Known issues and workarounds

  • 01b_etl_bypass_jan2025.py exists to handle the schema rename in the Jan 2025 activity export. Should be retired once the main ETL handles both schemas natively. No current owner for that refactor.
  • src/cleaning.py mixes genuinely shared helpers with one-off fixes for the Jan 2025 rename. The one-offs should move to the bypass script or get deleted when the bypass is retired.
  • Activity-file loader assumes monotonically increasing filenames. A file was re-exported out of order once; discovered by a row-count assertion but the assertion message wasn't specific enough to diagnose quickly.

Conventions

  • Naming: snake_case throughout. Derived variables suffix with _derived (e.g., retained_m3_derived). Source-column passthroughs keep their original names.
  • Config: config.yaml at repo root, loaded once per stage. No hardcoded thresholds in pipeline scripts — if you find one, it's a bug to file, not a convention to follow.
  • Logging: Python logging module at INFO level. Each stage logs input paths, row counts before/after each filter, and output paths. Logs are captured per-run to logs/YYYY-MM-DD_stage.log.
  • Testing: pytest for src/ utility functions. Pipeline stages are not unit-tested; they're verified by running end-to-end on a small frozen sample in tests/fixtures/.
  • Assertions: at every merge, check row counts against expected bounds and log the delta. At every filter, log N kept and N dropped.

Design tradeoffs

  • Config-driven over parameterized functions: analytical choices live in config.yaml, not function arguments, because the PI needs to audit every decision in one place. Tradeoff: less composable for reuse, but reuse isn't a goal.
  • Stage outputs to disk, not in-memory: each stage reads and writes parquet files.
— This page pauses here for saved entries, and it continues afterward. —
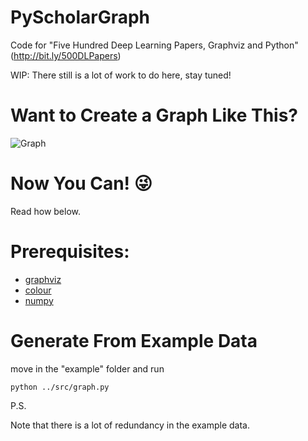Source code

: # PyScholarGraph
Code for "Five Hundred Deep Learning Papers, Graphviz and Python" (http://bit.ly/500DLPapers)


WIP: There still is a lot of work to do here, stay tuned!

# Want to Create a Graph Like This?

![Graph](https://dnlcrl.github.io/assets/dl-gviz/47.png)

# Now You Can! :stuck_out_tongue_winking_eye:

Read how below.

# Prerequisites:

- [graphviz](https://pypi.python.org/pypi/graphviz)
- [colour](https://pypi.python.org/pypi/colour)
- [numpy](https://pypi.python.org/pypi/numpy)

# Generate From Example Data

move in the "example" folder and run 

    python ../src/graph.py

P.S.

Note that there is a lot of redundancy in the example data.
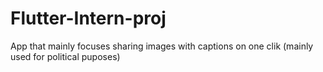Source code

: # Flutter-Intern-proj
App that mainly focuses sharing images with captions on one clik (mainly used for political puposes)
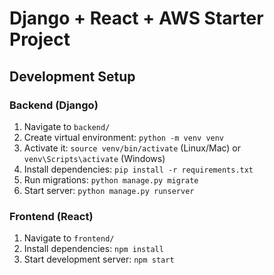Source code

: # Django + React + AWS Starter Project

## Development Setup

### Backend (Django)
1. Navigate to `backend/`
2. Create virtual environment: `python -m venv venv`
3. Activate it: `source venv/bin/activate` (Linux/Mac) or `venv\Scripts\activate` (Windows)
4. Install dependencies: `pip install -r requirements.txt`
5. Run migrations: `python manage.py migrate`
6. Start server: `python manage.py runserver`

### Frontend (React)
1. Navigate to `frontend/`
2. Install dependencies: `npm install`
3. Start development server: `npm start`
Slower than an in-memory pipeline but the researcher can inspect intermediates and re-run a single stage without re-running everything.
  • Complete-case primary analysis: simpler to explain in the report than MI as a headline result. MI is done as a sensitivity analysis instead.

Extension goals

  • Must support: swapping in a new followup survey wave without touching ETL.
  • Should support: adding a new outcome variable (e.g., engagement intensity) without restructuring the pipeline.
  • Out of scope: running this on a different study with different schemas. If that comes up, we'll fork.
  • Out of scope: packaging this for pip install. It's a pipeline, not a library.

Open questions

Things I'm uncertain about and want reviewer pressure on:

  1. Is the 14-day retention window the right choice, or should it be a single-day point estimate with a sensitivity check at ±7/±14? The current choice was pragmatic, not principled.
  2. The 03_sample.py inclusion criteria are still in flux. Reviewers: flag anywhere the inclusion logic is duplicated or implicit (e.g., if 04_analysis.py re-filters instead of trusting the analytic sample).
  3. Is src/cleaning.py salvageable or should it be split into src/schema_migration.py (Jan 2025 rename) + src/clean.py (genuine shared helpers)?
  4. I haven't pinned dependencies yet. Is requirements.txt with == pins sufficient, or should I use a lock file (pip-compile, poetry, uv)?